(Problem details) Would you reproduce each of the records below precisely, with the pictures left out?

(Entries provided)

☆ ☆ ☆ ☆ ☆ ☆ ☆

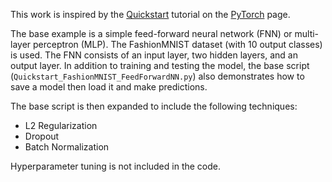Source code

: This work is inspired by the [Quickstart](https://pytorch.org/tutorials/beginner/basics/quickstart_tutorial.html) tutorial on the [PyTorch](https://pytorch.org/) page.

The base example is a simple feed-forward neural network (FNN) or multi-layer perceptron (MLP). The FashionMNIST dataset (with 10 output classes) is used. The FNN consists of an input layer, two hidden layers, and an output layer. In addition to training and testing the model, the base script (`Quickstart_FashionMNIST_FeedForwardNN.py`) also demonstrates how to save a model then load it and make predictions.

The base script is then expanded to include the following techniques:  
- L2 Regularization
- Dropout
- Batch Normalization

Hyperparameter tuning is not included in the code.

☆ ☆ ☆ ☆ ☆ ☆ ☆

(Exercise answer)
Source code

: This work is inspired by the [Quickstart](https://pytorch.org/tutorials/beginner/basics/quickstart_tutorial.html) tutorial on the [PyTorch](https://pytorch.org/) page.

The base example is a simple feed-forward neural network (FNN) or multi-layer perceptron (MLP). The FashionMNIST dataset (with 10 output classes) is used. The FNN consists of an input layer, two hidden layers, and an output layer. In addition to training and testing the model, the base script (`Quickstart_FashionMNIST_FeedForwardNN.py`) also demonstrates how to save a model then load it and make predictions.

The base script is then expanded to include the following techniques:  
- L2 Regularization
- Dropout
- Batch Normalization

Hyperparameter tuning is not included in the code.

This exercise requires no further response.